By GLENN EVERY and ANDREW LYNCH
NEW YORK DAILY NEWS |DEC 04, 2019
Our roads are too crowded with cars, including Uber, Lyft and other for-hire services, and our subways are struggling. Add the annual crush of trucks delivering Christmas presents and you might as well walk. But so many proposed solutions to the transit crises ignore — or even harm — the easiest, cheapest and most obvious solution: the bus.

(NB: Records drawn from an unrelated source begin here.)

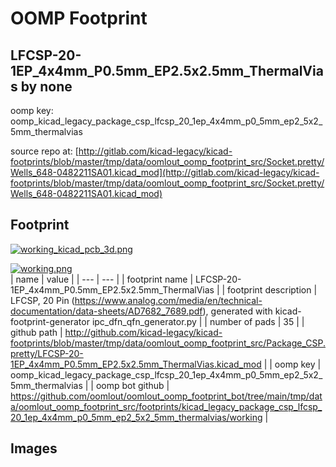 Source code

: # OOMP Footprint  
## LFCSP-20-1EP_4x4mm_P0.5mm_EP2.5x2.5mm_ThermalVias  by none  
  
oomp key: oomp_kicad_legacy_package_csp_lfcsp_20_1ep_4x4mm_p0_5mm_ep2_5x2_5mm_thermalvias  
  
source repo at: [http://gitlab.com/kicad-legacy/kicad-footprints/blob/master/tmp/data/oomlout_oomp_footprint_src/Socket.pretty/Wells_648-0482211SA01.kicad_mod](http://gitlab.com/kicad-legacy/kicad-footprints/blob/master/tmp/data/oomlout_oomp_footprint_src/Socket.pretty/Wells_648-0482211SA01.kicad_mod)  
## Footprint  
  
[![working_kicad_pcb_3d.png](working_kicad_pcb_3d_600.png)](working_kicad_pcb_3d.png)  
  
[![working.png](working_600.png)](working.png)  
| name | value | 
| --- | --- | 
| footprint name | LFCSP-20-1EP_4x4mm_P0.5mm_EP2.5x2.5mm_ThermalVias | 
| footprint description | LFCSP, 20 Pin (https://www.analog.com/media/en/technical-documentation/data-sheets/AD7682_7689.pdf), generated with kicad-footprint-generator ipc_dfn_qfn_generator.py | 
| number of pads | 35 | 
| github path | http://github.com/kicad-legacy/kicad-footprints/blob/master/tmp/data/oomlout_oomp_footprint_src/Package_CSP.pretty/LFCSP-20-1EP_4x4mm_P0.5mm_EP2.5x2.5mm_ThermalVias.kicad_mod | 
| oomp key | oomp_kicad_legacy_package_csp_lfcsp_20_1ep_4x4mm_p0_5mm_ep2_5x2_5mm_thermalvias | 
| oomp bot github | https://github.com/oomlout/oomlout_oomp_footprint_bot/tree/main/tmp/data/oomlout_oomp_footprint_src/footprints/kicad_legacy_package_csp_lfcsp_20_1ep_4x4mm_p0_5mm_ep2_5x2_5mm_thermalvias/working | 
## Images  
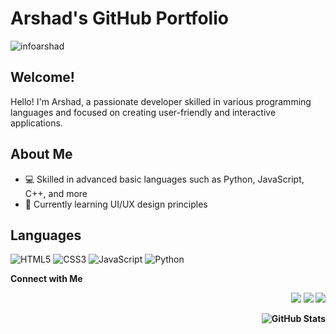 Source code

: # Arshad's GitHub Portfolio
<p align="left"> <img src="https://komarev.com/ghpvc/?username=infoarshad&label=Profile%20views&color=0e75b6&style=flat" alt="infoarshad" /> </p>

## Welcome!

Hello! I'm Arshad, a passionate developer skilled in various programming languages and focused on creating user-friendly and interactive applications.



## About Me
- 💻 Skilled in advanced basic languages such as Python, JavaScript, C++, and more
- 🌱 Currently learning UI/UX design principles

## Languages
<div> 

![HTML5](https://img.shields.io/badge/html5-%23E34F26.svg?style=for-the-badge&logo=html5&logoColor=white)
![CSS3](https://img.shields.io/badge/css3-%231572B6.svg?style=for-the-badge&logo=css3&logoColor=white)
![JavaScript](https://img.shields.io/badge/javascript-%23323330.svg?style=for-the-badge&logo=javascript&logoColor=%23F7DF1E)
![Python](https://img.shields.io/badge/Python-3776AB?style=for-the-badge&logo=python&logoColor=white)

<b align="right"> Connect with Me <b>
<p align="right">
<a href="https://linkedin.com/in/infoarshad"><img src="https://img.shields.io/badge/-Arshad-blue?style=flat-square&logo=Linkedin&logoColor=white&link=https://linkedin.com/in/infoarshad/"></a>
<a href="https://github.com/infoarshad"><img src="https://img.shields.io/github/followers/infoarshad?label=follow&style=social"></a>
<a href="https://github.com/infoarshad"><img src="https://img.shields.io/badge/Made%20By-Arshad-orange"></a>
</p>

</div>


![GitHub Stats](https://github-readme-stats.vercel.app/api?username=arshad&show_icons=true&theme=radical)
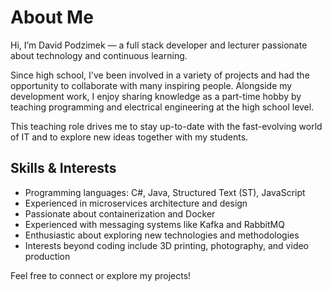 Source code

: # About Me

Hi, I’m David Podzimek — a full stack developer and lecturer passionate about technology and continuous learning.

Since high school, I've been involved in a variety of projects and had the opportunity to collaborate with many inspiring people. Alongside my development work, I enjoy sharing knowledge as a part-time hobby by teaching programming and electrical engineering at the high school level.

This teaching role drives me to stay up-to-date with the fast-evolving world of IT and to explore new ideas together with my students.

## Skills & Interests

- Programming languages: C#, Java, Structured Text (ST), JavaScript  
- Experienced in microservices architecture and design  
- Passionate about containerization and Docker  
- Experienced with messaging systems like Kafka and RabbitMQ  
- Enthusiastic about exploring new technologies and methodologies  
- Interests beyond coding include 3D printing, photography, and video production

Feel free to connect or explore my projects!
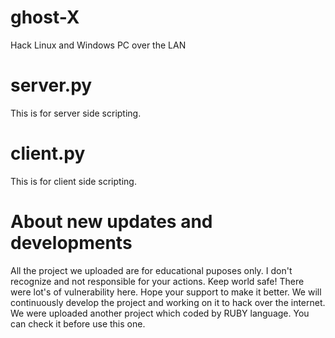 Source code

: # ghost-X
Hack Linux and Windows PC over the LAN

# server.py

This is for server side scripting.

# client.py

This is for client side scripting.

# About new updates and developments

All the project we uploaded are for educational puposes only. I don't recognize and not responsible for your actions. Keep world safe!
There were lot's of vulnerability here. Hope your support to make it better.
We will continuously develop the project and working on it to hack over the internet.
We were uploaded another project which coded by RUBY language. You can check it before use this one.
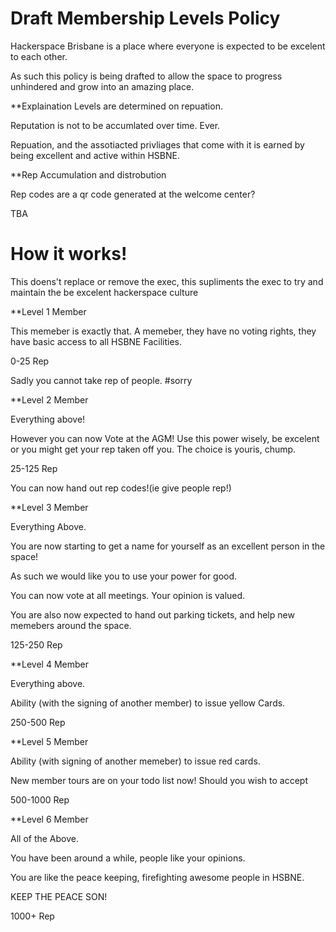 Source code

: # Draft Membership Levels Policy

Hackerspace Brisbane is a place where everyone is expected to be excelent to each other.

As such this policy is being drafted to allow the space to progress unhindered and grow into an amazing place.

**Explaination
Levels are determined on repuation.

Reputation is not to be accumlated over time. Ever.

Repuation, and the assotiacted privliages that come with it is earned by being excellent and active within HSBNE.

**Rep Accumulation and distrobution

Rep codes are a qr code generated at the welcome center?

TBA


# How it works!

This doens't replace or remove the exec, this supliments the exec to try and maintain the be excelent hackerspace culture

**Level 1 Member

This memeber is exactly that. A memeber, they have no voting rights, they have basic access to all HSBNE Facilities.

0-25 Rep

Sadly you cannot take rep of people. #sorry

**Level 2 Member

Everything above!

However you can now Vote at the AGM! Use this power wisely, be excelent or you might get your rep taken off you. The choice is youris, chump.

25-125 Rep

You can now hand out rep codes!(ie give people rep!)

**Level 3 Member

Everything Above.

You are now starting to get a name for yourself as an excellent person in the space!

As such we would like you to use your power for good.

You can now vote at all meetings. Your opinion is valued.

You are also now expected to hand out parking tickets, and help new memebers around the space.

125-250 Rep

**Level 4 Member

Everything above.

Ability (with the signing of another member) to issue yellow Cards.

250-500 Rep


**Level 5 Member

Ability (with signing of another memeber) to issue red cards.

New member tours are on your todo list now! Should you wish to accept

500-1000 Rep

**Level 6 Member

All of the Above.

You have been around a while, people like your opinions.

You are like the peace keeping, firefighting awesome people in HSBNE. 

KEEP THE PEACE SON!

1000+ Rep

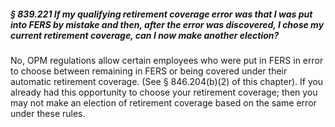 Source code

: ##### § 839.221 If my qualifying retirement coverage error was that I was put into FERS by mistake and then, after the error was discovered, I chose my current retirement coverage, can I now make another election? #####

No, OPM regulations allow certain employees who were put in FERS in error to choose between remaining in FERS or being covered under their automatic retirement coverage. (See § 846.204(b)(2) of this chapter). If you already had this opportunity to choose your retirement coverage; then you may not make an election of retirement coverage based on the same error under these rules. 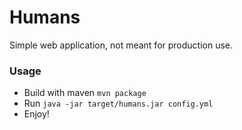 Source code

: Humans
=====

Simple web application, not meant for production use.

### Usage
  * Build with maven `mvn package`
  * Run `java -jar target/humans.jar config.yml`
  * Enjoy!
   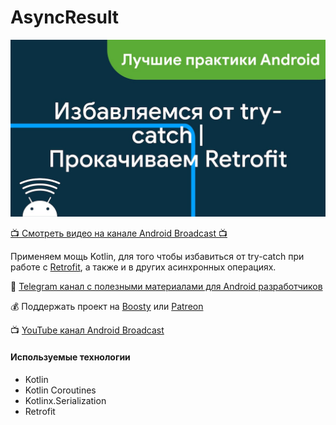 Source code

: # AsyncResult

![Android Developer Reference](graphics/preview.jpg)

[📺 Смотреть видео на канале Android Broadcast 📺](https://youtu.be/zUP-ECi37s0)

Применяем мощь Kotlin, для того чтобы избавиться от try-catch при работе с [Retrofit](https://square.github.io/retrofit/), 
а также и в других асинхронных операциях.

📰 [Telegram канал с полезными материалами для Android разработчиков](https://ttttt.me/android_broadcast)

💰 Поддержать проект на [Boosty](https://boosty.to/androidbroadcast) или [Patreon](https://bit.ly/2TBOzlu)

📺 [YouTube канал Android Broadcast](https://www.youtube.com/c/androidBroadcast)

#### Используемые технологии
- Kotlin
- Kotlin Coroutines
- Kotlinx.Serialization
- Retrofit
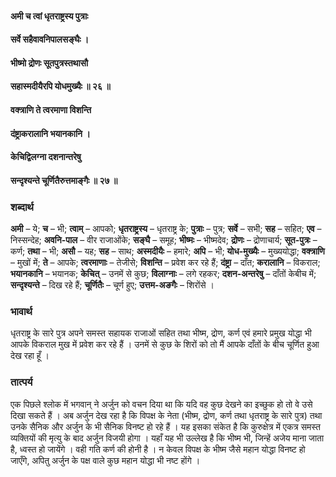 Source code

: #### अमी च त्वां धृतराष्ट्रस्य पुत्राः
#### सर्वे सहैवावनिपालसङ्घैः ।
#### भीष्मो द्रोणः सूतपुत्रस्तथासौ
#### सहास्मदीयैरपि योधमुख्यैः ॥ २६ ॥
#### वक्त्राणि ते त्वरमाणा विशन्ति
#### दंष्ट्राकरालानि भयानकानि ।
#### केचिद्विलग्ना दशनान्तरेषु
#### सन्दृश्यन्ते चूर्णितैरुत्तमाङ्गैः ॥ २७ ॥

### शब्दार्थ

**अमी** – ये; **च** – भी; **त्वाम्** – आपको; **धृतराष्ट्रस्य** – धृतराष्ट्र के; **पुत्राः** – पुत्र; **सर्वे** – सभी; **सह** – सहित; **एव** – निस्सन्देह; **अवनि-पाल** – वीर राजाओंके; **सङ्घै** – समूह; **भीष्मः** – भीष्मदेव; **द्रोणः** – द्रोणाचार्य; **सूत-पुत्रः** – कर्ण; **तथा** – भी; **असौ** – यह; **सह** – साथ; **अस्मदीयैः** – हमारे; **अपि** – भी; **योध-मुख्यैः** – मुख्ययोद्धा; **वक्त्राणि** – मुखों में; **ते** – आपके; **त्वरमाणाः** – तेजीसे; **विशन्ति** – प्रवेश कर रहे हैं; **दंष्ट्रा** – दाँत; **करालानि** – विकराल; **भयानकानि** – भयानक; **केचित्** – उनमें से कुछ; **विलाग्नाः** – लगे रहकर; **दशन-अन्तरेषु** – दाँतों केबीच में; **सन्दृश्यन्ते** – दिख रहे हैं; **चूर्णितैः** – चूर्ण हुए; **उत्तम-अङगैः** – शिरोंसे ।

### भावार्थ

धृतराष्ट्र के सारे पुत्र अपने समस्त सहायक राजाओं सहित तथा भीष्म, द्रोण, कर्ण एवं हमारे प्रमुख योद्धा भी आपके विकराल मुख में प्रवेश कर रहे हैं । उनमें से कुछ के शिरों को तो मैं आपके दाँतों के बीच चूर्णित हुआ देख रहा हूँ ।

### तात्पर्य

एक पिछले श्लोक में भगवान् ने अर्जुन को वचन दिया था कि यदि वह कुछ देखने का इच्छुक हो तो वे उसे दिखा सकते हैं । अब अर्जुन देख रहा है कि विपक्ष के नेता (भीष्म, द्रोण, कर्ण तथा धृतराष्ट्र के सारे पुत्र) तथा उनके सैनिक और अर्जुन के भी सैनिक विनष्ट हो रहे हैं । यह इसका संकेत है कि कुरुक्षेत्र में एकत्र समस्त व्यक्तियों की मृत्यु के बाद अर्जुन विजयी होगा । यहाँ यह भी उल्लेख है कि भीष्म भी, जिन्हें अजेय माना जाता है, ध्वस्त हो जायेंगे । वही गति कर्ण की होनी है । न केवल विपक्ष के भीष्म जैसे महान योद्धा विनष्ट हो जाएँगे, अपितु अर्जुन के पक्ष वाले कुछ महान योद्धा भी नष्ट होंगे । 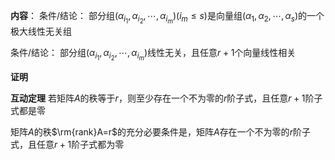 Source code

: **内容**：
条件/结论：
部分组$(\alpha_{i_1},\alpha_{i_2},\cdots,\alpha_{i_m})(i_m\leq s)$是向量组$(\alpha_1,\alpha_2,\cdots,\alpha_s)$的一个极大线性无关组

条件/结论：
部分组$(\alpha_{i_1},\alpha_{i_2},\cdots,\alpha_{i_m})$线性无关，且任意$r+1$个向量线性相关

**证明**

**互动定理**
若矩阵$A$的秩等于$r$，则至少存在一个不为零的$r$阶子式，且任意$r+1$阶子式都是零

矩阵$A$的秩$\rm{rank}A=r$的充分必要条件是，矩阵$A$存在一个不为零的$r$阶子式，且任意$r+1$阶子式都为零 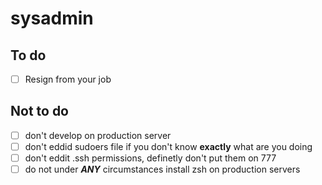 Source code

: # sysadmin

## To do
 - [ ] Resign from your job



## Not to do
 - [ ] don't develop on production server
 - [ ] don't eddid sudoers file if you don't know **exactly** what are you doing
 - [ ] don't eddit .ssh permissions, definetly don't put them on 777
 - [ ] do not under ***ANY*** circumstances install zsh on production servers
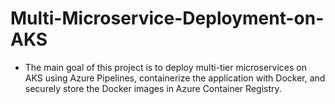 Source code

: # Multi-Microservice-Deployment-on-AKS

- The main goal of this project is to deploy multi-tier microservices on AKS using Azure Pipelines, containerize the application with Docker, and securely store the Docker images in Azure Container Registry.
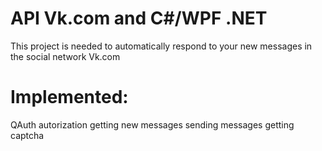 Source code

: # API Vk.com and C#/WPF .NET
This project is needed to automatically respond to your new messages in the social network Vk.com

# Implemented:
QAuth autorization
getting new messages
sending messages
getting captcha
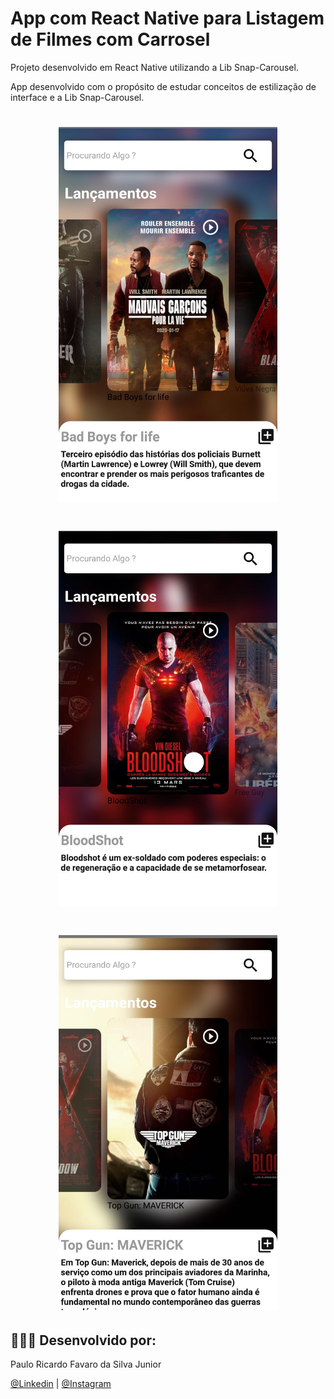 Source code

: # App com React Native para Listagem de Filmes com Carrosel
Projeto desenvolvido em React Native utilizando a Lib Snap-Carousel.

App desenvolvido com o propósito de estudar conceitos de estilização de interface e a Lib Snap-Carousel.

<h1 align="center">
    <img alt="Captura de Tela 1" src="./src/img/Captura (1).jpeg" width="350px" height="600px" />
</h1>
<h1 align="center">
    <img alt="Captura de Tela 2" src="./src/img/Captura (2).jpeg" width="350px" height="600px" />
</h1>
<h1 align="center">
    <img alt="Captura de Tela 3" src="./src/img/Captura (3).jpeg" width="350px" height="600px" />
</h1>






## 👨🏼‍🚀 Desenvolvido por:

Paulo Ricardo Favaro da Silva Junior

 [@Linkedin](https://www.linkedin.com/in/paulo-ricardo-favaro-da-silva-junior-79092ab8/) | [@Instagram](https://www.instagram.com/prjr_dexter/)
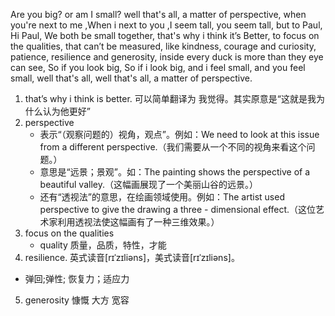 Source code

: Are you big? or am I small? well that's all, a matter of perspective, when you're next to me ,When i next to you ,I seem tall, you seem tall, but to Paul, Hi Paul, We both be small together, that's why i think it’s Better, to focus on the qualities, that can’t be measured, like kindness, courage and curiosity, patience, resilience and generosity, inside every duck is more than they eye can see, So if you look big, So if i look big, and i feel small, and you feel small, well that's all, well that's all, a matter of perspective.


1. that’s why i think is better.	可以简单翻译为 我觉得。其实原意是“这就是我为什么认为他更好”
2. perspective
   * 表示“（观察问题的）视角，观点”。例如：We need to look at this issue from a different perspective.（我们需要从一个不同的视角来看这个问题。）
   * 意思是“远景；景观”。如：The painting shows the perspective of a beautiful valley.（这幅画展现了一个美丽山谷的远景。）
   * 还有“透视法”的意思，在绘画领域使用。例如：The artist used perspective to give the drawing a three - dimensional effect.（这位艺术家利用透视法使这幅画有了一种三维效果。）
3. focus on the qualities
   * quality 质量，品质，特性，才能
4. resilience.   英式读音[rɪˈzɪliəns]，美式读音[rɪˈzɪliəns]。
* 弹回;弹性; 恢复力；适应力
5. generosity    慷慨 大方 宽容
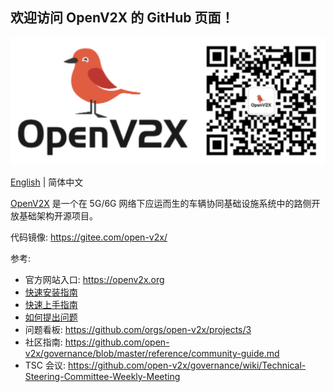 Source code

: ## 欢迎访问 OpenV2X 的 GitHub 页面！

![](/profile/images/openv2x.svg)

[English](/profile/README.md) | 简体中文

[OpenV2X](https://openv2x.org) 是一个在 5G/6G 网络下应运而生的车辆协同基础设施系统中的路侧开放基础架构开源项目。

代码镜像: <https://gitee.com/open-v2x/>

参考:

- 官方网站入口: <https://openv2x.org>
- [快速安装指南](https://github.com/open-v2x/docs/blob/albany/src/v2x-1.0.126-quick-install.md)
- [快速上手指南](https://github.com/open-v2x/docs/blob/albany/src/v2x-1.0.126-quick-start.md)
- [如何提出问题](https://github.com/open-v2x/docs/blob/albany/src/v2x_contribution.md)
- 问题看板: <https://github.com/orgs/open-v2x/projects/3>
- 社区指南: <https://github.com/open-v2x/governance/blob/master/reference/community-guide.md>
- TSC 会议: <https://github.com/open-v2x/governance/wiki/Technical-Steering-Committee-Weekly-Meeting>
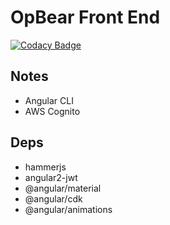 # OpBear Front End
[![Codacy Badge](https://api.codacy.com/project/badge/Grade/b38cb7c14363409783237f1ad208e096)](https://www.codacy.com/app/majway27/opbear-fe?utm_source=github.com&amp;utm_medium=referral&amp;utm_content=majway27/opbear-fe&amp;utm_campaign=Badge_Grade)
## Notes
- Angular CLI
- AWS Cognito

## Deps
- hammerjs
- angular2-jwt
- @angular/material
- @angular/cdk
- @angular/animations

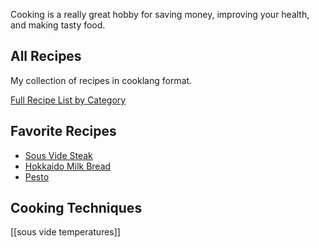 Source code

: Cooking is a really great hobby for saving money, improving your health, and making tasty food.

## All Recipes
My collection of recipes in cooklang format.

[Full Recipe List by Category](/recipes/)

## Favorite Recipes
- [Sous Vide Steak](/recipes/sous-vide-steak/)
- [Hokkaido Milk Bread](/recipes/milk-bread/)
- [Pesto](/recipes/pesto/)

## Cooking Techniques
[[sous vide temperatures]]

We know buses don’t quicken the pulses of many alternative-transit advocates, nor do they elicit much passion, even from those who ride them. A bus is hardly romantic. But making our streets more efficient for use by private and city buses will go a long way to making the city move faster and our air cleaner. The recent discussion of eliminating free curb parking — an idea whose time may well have come — further suggests that the bus’s moment is now.
Have you recently traveled by car down Fifth Ave., where two of the four lanes are dedicated to buses? Frankly, you’d do better on foot than in a taxi. But hop on a city bus, and you fly. The same thing goes for 14th St., a rare example of the bus being given priority, and where West-East journeys across Manhattan have been shortened beyond all expectations because buses, and only buses, are making them. Bus speeds have increased by 30% there.
The city should embrace buses as it has bicycles. We need dedicated bus lanes in all five boroughs, especially going into and out of major bridges and tunnels. New technology will allow more accurate and timely bus schedules, spacing and arrival times. Buses should get signal priority at many locations.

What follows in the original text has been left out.